> Work item:
Copy out each line in the listing below where the word "project" appears.

════════════════

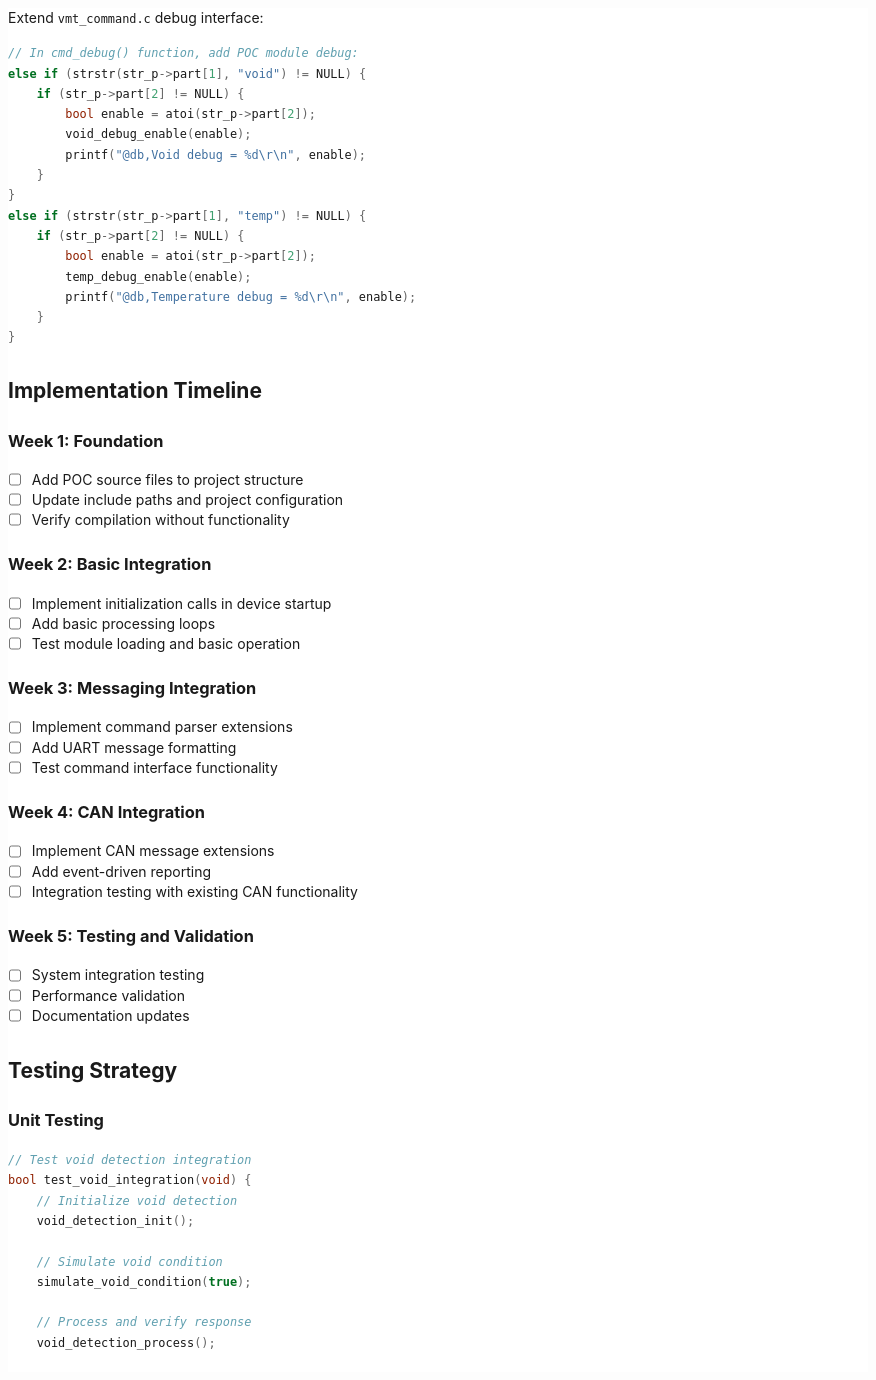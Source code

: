 Extend `vmt_command.c` debug interface:

```c
// In cmd_debug() function, add POC module debug:
else if (strstr(str_p->part[1], "void") != NULL) {
    if (str_p->part[2] != NULL) {
        bool enable = atoi(str_p->part[2]);
        void_debug_enable(enable);
        printf("@db,Void debug = %d\r\n", enable);
    }
}
else if (strstr(str_p->part[1], "temp") != NULL) {
    if (str_p->part[2] != NULL) {
        bool enable = atoi(str_p->part[2]);
        temp_debug_enable(enable);
        printf("@db,Temperature debug = %d\r\n", enable);
    }
}
```

## Implementation Timeline

### Week 1: Foundation
- [ ] Add POC source files to project structure
- [ ] Update include paths and project configuration
- [ ] Verify compilation without functionality

### Week 2: Basic Integration
- [ ] Implement initialization calls in device startup
- [ ] Add basic processing loops
- [ ] Test module loading and basic operation

### Week 3: Messaging Integration
- [ ] Implement command parser extensions
- [ ] Add UART message formatting
- [ ] Test command interface functionality

### Week 4: CAN Integration
- [ ] Implement CAN message extensions
- [ ] Add event-driven reporting
- [ ] Integration testing with existing CAN functionality

### Week 5: Testing and Validation
- [ ] System integration testing
- [ ] Performance validation
- [ ] Documentation updates

## Testing Strategy

### Unit Testing
```c
// Test void detection integration
bool test_void_integration(void) {
    // Initialize void detection
    void_detection_init();
    
    // Simulate void condition
    simulate_void_condition(true);
    
    // Process and verify response
    void_detection_process();
    
```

════════════════

> Response to this task:
- [ ] Add POC source files to project structure
- [ ] Update include paths and project configuration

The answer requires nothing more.